:: What to produce ::
Using the entries below, quote exactly the span of lines that begins with the line containing "### Abschnitt 2" and ends with the final line.

:: Raw data ::
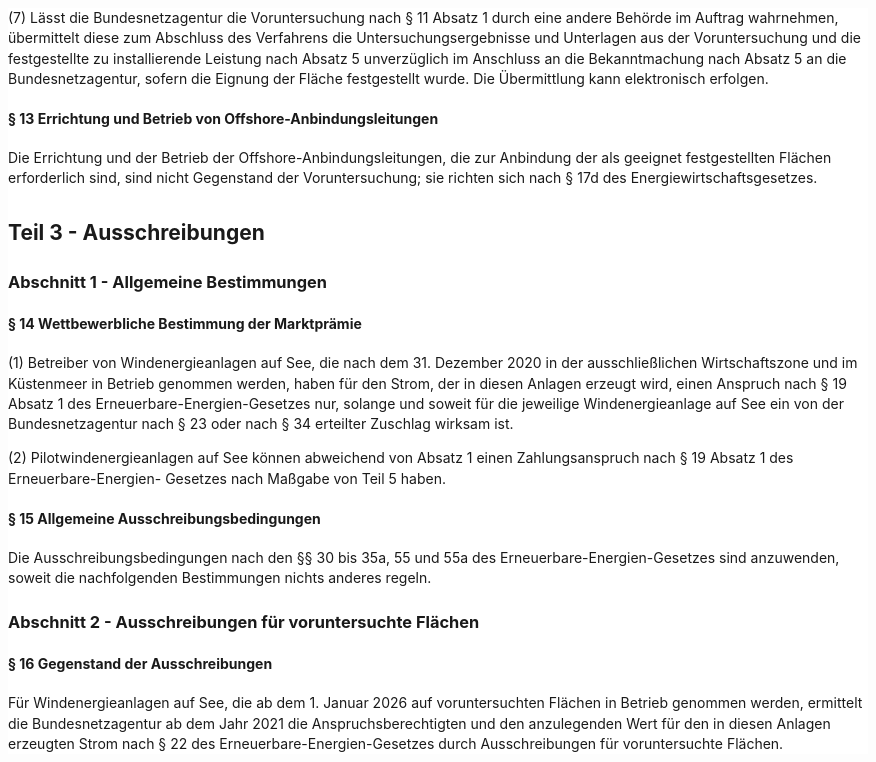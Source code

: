 (7) Lässt die Bundesnetzagentur die Voruntersuchung nach § 11 Absatz 1
durch eine andere Behörde im Auftrag wahrnehmen, übermittelt diese zum
Abschluss des Verfahrens die Untersuchungsergebnisse und Unterlagen
aus der Voruntersuchung und die festgestellte zu installierende
Leistung nach Absatz 5 unverzüglich im Anschluss an die Bekanntmachung
nach Absatz 5 an die Bundesnetzagentur, sofern die Eignung der Fläche
festgestellt wurde. Die Übermittlung kann elektronisch erfolgen.


#### § 13 Errichtung und Betrieb von Offshore-Anbindungsleitungen

Die Errichtung und der Betrieb der Offshore-Anbindungsleitungen, die
zur Anbindung der als geeignet festgestellten Flächen erforderlich
sind, sind nicht Gegenstand der Voruntersuchung; sie richten sich nach
§ 17d des Energiewirtschaftsgesetzes.


## Teil 3 - Ausschreibungen


### Abschnitt 1 - Allgemeine Bestimmungen


#### § 14 Wettbewerbliche Bestimmung der Marktprämie

(1) Betreiber von Windenergieanlagen auf See, die nach dem 31.
Dezember 2020 in der ausschließlichen Wirtschaftszone und im
Küstenmeer in Betrieb genommen werden, haben für den Strom, der in
diesen Anlagen erzeugt wird, einen Anspruch nach § 19 Absatz 1 des
Erneuerbare-Energien-Gesetzes nur, solange und soweit für die
jeweilige Windenergieanlage auf See ein von der Bundesnetzagentur nach
§ 23 oder nach § 34 erteilter Zuschlag wirksam ist.

(2) Pilotwindenergieanlagen auf See können abweichend von Absatz 1
einen Zahlungsanspruch nach § 19 Absatz 1 des Erneuerbare-Energien-
Gesetzes nach Maßgabe von Teil 5 haben.


#### § 15 Allgemeine Ausschreibungsbedingungen

Die Ausschreibungsbedingungen nach den §§ 30 bis 35a, 55 und 55a des
Erneuerbare-Energien-Gesetzes sind anzuwenden, soweit die
nachfolgenden Bestimmungen nichts anderes regeln.


### Abschnitt 2 - Ausschreibungen für voruntersuchte Flächen


#### § 16 Gegenstand der Ausschreibungen

Für Windenergieanlagen auf See, die ab dem 1. Januar 2026 auf
voruntersuchten Flächen in Betrieb genommen werden, ermittelt die
Bundesnetzagentur ab dem Jahr 2021 die Anspruchsberechtigten und den
anzulegenden Wert für den in diesen Anlagen erzeugten Strom nach § 22
des Erneuerbare-Energien-Gesetzes durch Ausschreibungen für
voruntersuchte Flächen.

:: Response to the exercise ::
### Abschnitt 2 - Ausschreibungen für voruntersuchte Flächen


#### § 16 Gegenstand der Ausschreibungen

Für Windenergieanlagen auf See, die ab dem 1. Januar 2026 auf
voruntersuchten Flächen in Betrieb genommen werden, ermittelt die
Bundesnetzagentur ab dem Jahr 2021 die Anspruchsberechtigten und den
anzulegenden Wert für den in diesen Anlagen erzeugten Strom nach § 22
des Erneuerbare-Energien-Gesetzes durch Ausschreibungen für
voruntersuchte Flächen.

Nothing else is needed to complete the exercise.